By Eric Smith
The Lululemon Athletica Inc. executives who handled the company’s first earnings call following last month’s resignation of CEO Laurent Potdevin didn’t focus on the leadership flux but instead on the chief drivers–e-commerce and site traffic conversion–that helped fuel a stellar fourth quarter.
The company’s Q4 earnings and revenue surpassed Wall Street expectations and its own revised guidance. Excluding the impact of the Ivivva restructuring and the U.S. tax reform, Lululemon reported adjusted diluted earnings per share of $1.33 and revenue of $928.8 million–above expectations of $1.27 and $912 million and above the revised guidance of $1.19 to $1.22 and $905 million to $915 million, respectively.
Lululemon’s impressive performance was driven, in part, by investments in its digital and e-commerce business, including “structural changes with transformative investment across people, process and technology,” according to Celeste Burgoyne, EVP, retail, Americas.

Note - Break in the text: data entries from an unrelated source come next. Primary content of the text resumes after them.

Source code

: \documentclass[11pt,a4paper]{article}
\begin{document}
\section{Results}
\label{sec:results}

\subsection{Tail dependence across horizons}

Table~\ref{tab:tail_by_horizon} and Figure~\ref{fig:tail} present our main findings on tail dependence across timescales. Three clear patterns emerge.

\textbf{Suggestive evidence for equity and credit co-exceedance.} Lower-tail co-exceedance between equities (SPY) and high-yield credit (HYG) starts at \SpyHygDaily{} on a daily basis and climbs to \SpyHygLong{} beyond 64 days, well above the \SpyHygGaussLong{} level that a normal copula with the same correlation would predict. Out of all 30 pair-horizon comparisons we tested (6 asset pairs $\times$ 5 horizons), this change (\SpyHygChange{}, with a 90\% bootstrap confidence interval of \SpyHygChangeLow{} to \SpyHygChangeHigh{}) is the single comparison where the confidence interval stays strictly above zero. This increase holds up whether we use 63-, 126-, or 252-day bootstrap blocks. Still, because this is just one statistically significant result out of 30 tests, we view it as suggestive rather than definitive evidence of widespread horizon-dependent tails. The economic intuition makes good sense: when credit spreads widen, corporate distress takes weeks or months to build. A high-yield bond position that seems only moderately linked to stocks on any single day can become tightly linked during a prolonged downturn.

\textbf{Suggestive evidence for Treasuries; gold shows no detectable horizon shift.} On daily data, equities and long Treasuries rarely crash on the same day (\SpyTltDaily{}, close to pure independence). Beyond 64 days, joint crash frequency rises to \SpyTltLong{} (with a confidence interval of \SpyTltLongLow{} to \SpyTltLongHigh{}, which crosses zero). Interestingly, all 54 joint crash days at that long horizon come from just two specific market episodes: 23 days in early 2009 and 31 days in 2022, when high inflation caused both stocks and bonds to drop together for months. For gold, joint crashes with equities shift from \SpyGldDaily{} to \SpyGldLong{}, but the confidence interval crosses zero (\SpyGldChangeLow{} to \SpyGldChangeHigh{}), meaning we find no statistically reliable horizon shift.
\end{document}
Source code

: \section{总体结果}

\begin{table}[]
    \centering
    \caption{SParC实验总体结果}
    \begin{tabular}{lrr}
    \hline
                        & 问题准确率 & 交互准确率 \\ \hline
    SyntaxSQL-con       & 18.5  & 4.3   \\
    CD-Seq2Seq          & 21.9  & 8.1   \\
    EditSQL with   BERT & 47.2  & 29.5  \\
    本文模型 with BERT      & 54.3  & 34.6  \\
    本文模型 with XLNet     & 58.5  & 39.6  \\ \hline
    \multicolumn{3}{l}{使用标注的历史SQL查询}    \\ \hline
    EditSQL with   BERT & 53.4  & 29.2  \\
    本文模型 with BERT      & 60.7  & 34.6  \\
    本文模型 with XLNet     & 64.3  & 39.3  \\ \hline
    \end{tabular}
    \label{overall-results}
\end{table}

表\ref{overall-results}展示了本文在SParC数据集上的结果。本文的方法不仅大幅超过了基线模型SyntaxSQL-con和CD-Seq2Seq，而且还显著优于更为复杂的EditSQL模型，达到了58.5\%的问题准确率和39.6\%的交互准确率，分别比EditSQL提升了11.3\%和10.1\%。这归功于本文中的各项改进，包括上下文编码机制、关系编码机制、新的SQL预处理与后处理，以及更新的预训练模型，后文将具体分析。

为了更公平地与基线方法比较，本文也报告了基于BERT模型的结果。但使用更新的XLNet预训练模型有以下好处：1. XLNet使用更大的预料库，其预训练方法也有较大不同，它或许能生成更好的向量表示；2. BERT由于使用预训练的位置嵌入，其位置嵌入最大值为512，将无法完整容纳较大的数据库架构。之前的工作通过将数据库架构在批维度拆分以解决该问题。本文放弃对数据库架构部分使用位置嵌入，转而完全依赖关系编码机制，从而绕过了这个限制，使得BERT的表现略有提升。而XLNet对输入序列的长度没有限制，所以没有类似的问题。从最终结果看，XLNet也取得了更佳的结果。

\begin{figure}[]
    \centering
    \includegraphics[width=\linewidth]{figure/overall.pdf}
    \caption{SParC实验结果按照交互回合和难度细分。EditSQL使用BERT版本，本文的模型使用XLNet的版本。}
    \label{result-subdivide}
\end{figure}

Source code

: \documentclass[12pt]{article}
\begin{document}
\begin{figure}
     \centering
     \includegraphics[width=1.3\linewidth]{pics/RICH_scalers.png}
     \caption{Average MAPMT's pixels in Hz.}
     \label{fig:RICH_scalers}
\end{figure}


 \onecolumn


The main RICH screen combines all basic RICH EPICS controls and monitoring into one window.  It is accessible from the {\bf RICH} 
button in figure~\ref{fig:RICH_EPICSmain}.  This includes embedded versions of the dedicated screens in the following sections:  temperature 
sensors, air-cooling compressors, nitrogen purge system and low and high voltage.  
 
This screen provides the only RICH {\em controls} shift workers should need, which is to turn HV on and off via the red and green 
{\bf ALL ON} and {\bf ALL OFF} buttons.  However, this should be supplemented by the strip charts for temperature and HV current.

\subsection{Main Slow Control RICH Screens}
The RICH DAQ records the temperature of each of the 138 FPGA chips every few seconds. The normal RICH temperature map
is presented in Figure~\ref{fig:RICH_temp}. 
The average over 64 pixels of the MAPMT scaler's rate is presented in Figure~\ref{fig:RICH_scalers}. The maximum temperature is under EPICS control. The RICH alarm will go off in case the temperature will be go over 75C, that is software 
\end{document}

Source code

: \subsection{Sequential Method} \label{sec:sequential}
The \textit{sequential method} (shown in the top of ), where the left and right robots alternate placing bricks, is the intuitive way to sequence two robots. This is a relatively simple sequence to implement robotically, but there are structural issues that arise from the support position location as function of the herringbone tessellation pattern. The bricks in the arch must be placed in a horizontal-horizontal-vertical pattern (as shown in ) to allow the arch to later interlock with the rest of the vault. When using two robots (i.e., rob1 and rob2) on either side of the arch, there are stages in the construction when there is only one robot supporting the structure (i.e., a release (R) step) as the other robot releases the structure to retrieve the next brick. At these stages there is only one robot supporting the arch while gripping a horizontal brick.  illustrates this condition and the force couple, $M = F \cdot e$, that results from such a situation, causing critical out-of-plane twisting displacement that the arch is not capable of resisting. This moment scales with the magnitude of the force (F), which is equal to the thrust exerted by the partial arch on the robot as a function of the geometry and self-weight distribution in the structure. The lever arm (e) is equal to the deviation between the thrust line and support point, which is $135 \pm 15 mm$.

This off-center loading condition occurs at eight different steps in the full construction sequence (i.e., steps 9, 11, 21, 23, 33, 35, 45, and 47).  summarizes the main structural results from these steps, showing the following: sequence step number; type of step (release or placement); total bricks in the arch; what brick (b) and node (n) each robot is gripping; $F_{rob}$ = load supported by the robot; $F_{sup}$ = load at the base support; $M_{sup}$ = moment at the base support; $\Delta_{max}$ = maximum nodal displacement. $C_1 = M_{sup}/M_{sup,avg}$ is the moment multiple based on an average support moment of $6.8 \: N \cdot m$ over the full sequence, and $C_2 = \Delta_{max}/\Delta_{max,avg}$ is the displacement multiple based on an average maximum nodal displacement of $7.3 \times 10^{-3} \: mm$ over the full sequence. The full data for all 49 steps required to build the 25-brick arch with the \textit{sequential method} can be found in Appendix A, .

“In short, it’s working,” Burgoyne said. “Our Q4 performance reflected this with total constant dollar (e-commerce), up 42 percent, which is on top of the 12 percent increase last year. Traffic was up in the double digits and we saw our past quarterly conversion result of the year.”
Lululemon unveiled its new website at the end of Q3. Burgoyne said the site’s “improved functionality, more compelling content and storytelling and improved product imagery” gave the company a nice comp acceleration in Q4.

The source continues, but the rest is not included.